Items from a data source:

=-=-=

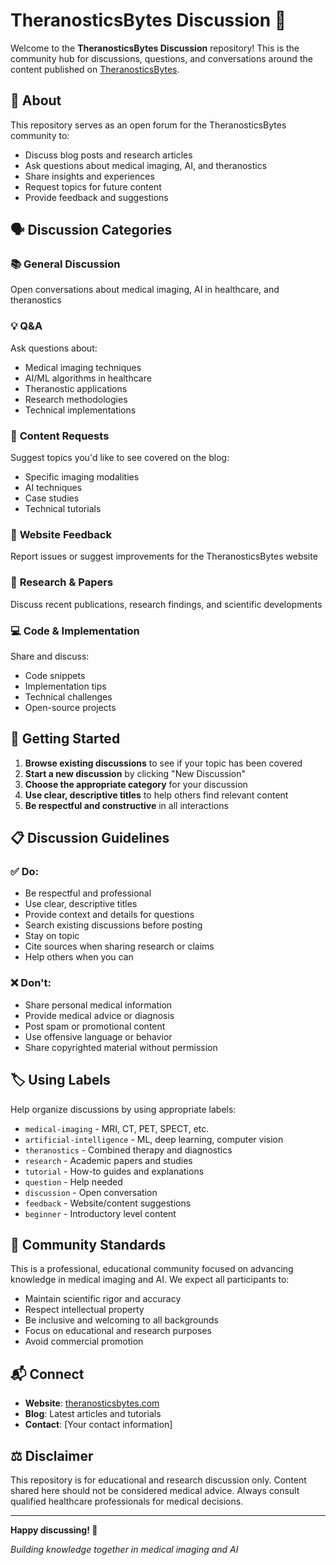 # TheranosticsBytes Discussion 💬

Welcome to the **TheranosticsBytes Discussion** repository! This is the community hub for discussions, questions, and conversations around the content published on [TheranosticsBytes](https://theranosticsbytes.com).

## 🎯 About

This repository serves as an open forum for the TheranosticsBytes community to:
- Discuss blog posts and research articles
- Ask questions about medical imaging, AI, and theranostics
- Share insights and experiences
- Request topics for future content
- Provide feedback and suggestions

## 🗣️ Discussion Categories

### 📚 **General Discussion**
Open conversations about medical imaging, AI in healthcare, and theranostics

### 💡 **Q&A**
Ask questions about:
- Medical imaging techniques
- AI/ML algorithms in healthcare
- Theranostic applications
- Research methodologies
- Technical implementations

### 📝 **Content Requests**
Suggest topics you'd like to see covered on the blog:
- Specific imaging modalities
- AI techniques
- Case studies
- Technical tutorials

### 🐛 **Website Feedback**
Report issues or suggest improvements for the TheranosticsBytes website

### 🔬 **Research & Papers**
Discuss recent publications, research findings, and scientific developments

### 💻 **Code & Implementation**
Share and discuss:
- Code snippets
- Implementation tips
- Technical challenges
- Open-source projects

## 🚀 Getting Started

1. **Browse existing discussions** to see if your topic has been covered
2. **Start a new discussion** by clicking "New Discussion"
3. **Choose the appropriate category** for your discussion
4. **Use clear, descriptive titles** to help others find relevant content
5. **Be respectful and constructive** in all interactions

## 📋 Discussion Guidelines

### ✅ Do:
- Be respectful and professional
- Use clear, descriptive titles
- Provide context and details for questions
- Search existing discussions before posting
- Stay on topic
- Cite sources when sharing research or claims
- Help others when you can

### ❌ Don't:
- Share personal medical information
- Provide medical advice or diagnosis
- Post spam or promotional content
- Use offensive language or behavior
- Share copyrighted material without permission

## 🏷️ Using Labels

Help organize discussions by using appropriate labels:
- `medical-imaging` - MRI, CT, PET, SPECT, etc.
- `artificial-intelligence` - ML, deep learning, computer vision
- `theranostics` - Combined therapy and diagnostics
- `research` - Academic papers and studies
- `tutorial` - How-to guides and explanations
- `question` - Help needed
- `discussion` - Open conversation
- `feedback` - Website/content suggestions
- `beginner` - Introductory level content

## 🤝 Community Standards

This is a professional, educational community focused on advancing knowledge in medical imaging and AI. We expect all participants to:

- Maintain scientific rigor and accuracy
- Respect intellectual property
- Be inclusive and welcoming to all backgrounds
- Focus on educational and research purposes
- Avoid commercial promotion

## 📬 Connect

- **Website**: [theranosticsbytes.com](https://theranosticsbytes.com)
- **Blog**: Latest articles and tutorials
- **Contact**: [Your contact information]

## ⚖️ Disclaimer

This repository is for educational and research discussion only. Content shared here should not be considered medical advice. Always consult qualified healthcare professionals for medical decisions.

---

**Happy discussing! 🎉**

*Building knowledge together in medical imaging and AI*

=-=-=

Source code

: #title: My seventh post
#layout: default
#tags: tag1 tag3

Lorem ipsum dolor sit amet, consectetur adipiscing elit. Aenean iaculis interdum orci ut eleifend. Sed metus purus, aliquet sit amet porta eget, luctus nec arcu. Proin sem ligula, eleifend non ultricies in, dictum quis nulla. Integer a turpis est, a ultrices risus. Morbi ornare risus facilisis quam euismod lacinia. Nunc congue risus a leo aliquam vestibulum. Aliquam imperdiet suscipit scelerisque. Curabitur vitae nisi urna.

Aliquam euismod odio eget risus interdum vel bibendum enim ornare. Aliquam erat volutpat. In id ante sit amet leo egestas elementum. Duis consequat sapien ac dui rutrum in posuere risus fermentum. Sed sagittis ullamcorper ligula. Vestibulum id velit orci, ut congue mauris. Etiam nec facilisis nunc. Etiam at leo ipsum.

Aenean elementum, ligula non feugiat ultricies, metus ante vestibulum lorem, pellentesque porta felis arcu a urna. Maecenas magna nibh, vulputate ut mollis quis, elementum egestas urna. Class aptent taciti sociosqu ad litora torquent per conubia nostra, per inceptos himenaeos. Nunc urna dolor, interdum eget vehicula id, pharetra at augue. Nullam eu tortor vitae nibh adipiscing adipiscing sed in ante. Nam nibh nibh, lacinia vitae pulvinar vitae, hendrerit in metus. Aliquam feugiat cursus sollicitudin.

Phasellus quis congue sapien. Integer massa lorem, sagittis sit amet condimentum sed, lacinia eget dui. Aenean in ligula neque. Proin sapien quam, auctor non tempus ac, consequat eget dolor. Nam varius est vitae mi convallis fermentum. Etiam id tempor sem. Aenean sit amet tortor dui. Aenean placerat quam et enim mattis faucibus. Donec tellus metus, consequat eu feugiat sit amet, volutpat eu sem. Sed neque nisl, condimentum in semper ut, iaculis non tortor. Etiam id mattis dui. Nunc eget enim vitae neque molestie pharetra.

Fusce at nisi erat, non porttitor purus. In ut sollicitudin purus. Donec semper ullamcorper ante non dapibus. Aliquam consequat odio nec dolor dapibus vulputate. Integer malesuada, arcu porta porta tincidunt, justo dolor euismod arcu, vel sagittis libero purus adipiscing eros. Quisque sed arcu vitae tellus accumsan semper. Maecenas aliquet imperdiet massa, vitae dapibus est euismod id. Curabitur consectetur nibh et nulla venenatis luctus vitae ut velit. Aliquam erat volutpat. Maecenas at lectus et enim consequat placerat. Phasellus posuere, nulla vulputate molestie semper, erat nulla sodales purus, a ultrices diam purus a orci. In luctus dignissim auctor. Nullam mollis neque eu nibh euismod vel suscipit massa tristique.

=-=-=

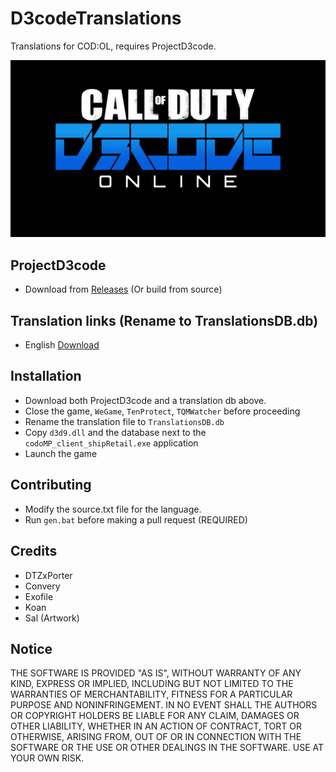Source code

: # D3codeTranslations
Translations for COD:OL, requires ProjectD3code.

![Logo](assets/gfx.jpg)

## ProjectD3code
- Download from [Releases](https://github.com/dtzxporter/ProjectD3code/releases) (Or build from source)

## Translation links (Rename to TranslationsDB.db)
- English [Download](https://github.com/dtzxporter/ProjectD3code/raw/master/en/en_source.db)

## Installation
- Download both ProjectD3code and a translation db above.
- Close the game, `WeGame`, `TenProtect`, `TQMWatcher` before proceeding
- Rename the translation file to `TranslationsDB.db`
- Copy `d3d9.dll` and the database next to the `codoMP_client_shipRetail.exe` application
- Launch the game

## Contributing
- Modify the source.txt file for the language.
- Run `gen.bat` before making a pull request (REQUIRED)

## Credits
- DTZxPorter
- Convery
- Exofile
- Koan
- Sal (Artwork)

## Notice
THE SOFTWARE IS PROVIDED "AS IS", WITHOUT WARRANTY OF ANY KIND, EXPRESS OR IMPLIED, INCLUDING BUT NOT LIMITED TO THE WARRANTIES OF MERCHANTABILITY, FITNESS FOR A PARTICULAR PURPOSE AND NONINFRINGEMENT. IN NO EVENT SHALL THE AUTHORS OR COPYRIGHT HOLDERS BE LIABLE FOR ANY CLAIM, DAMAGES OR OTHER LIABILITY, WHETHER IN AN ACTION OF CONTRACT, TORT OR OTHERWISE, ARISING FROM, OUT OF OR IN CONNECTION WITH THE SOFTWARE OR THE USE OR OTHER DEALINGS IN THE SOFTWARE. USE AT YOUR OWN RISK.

=-=-=

**Exercise aim:** Go through the entries above and count the lines containing the word "studies"; give only that count.

**Solution to the problem:** 2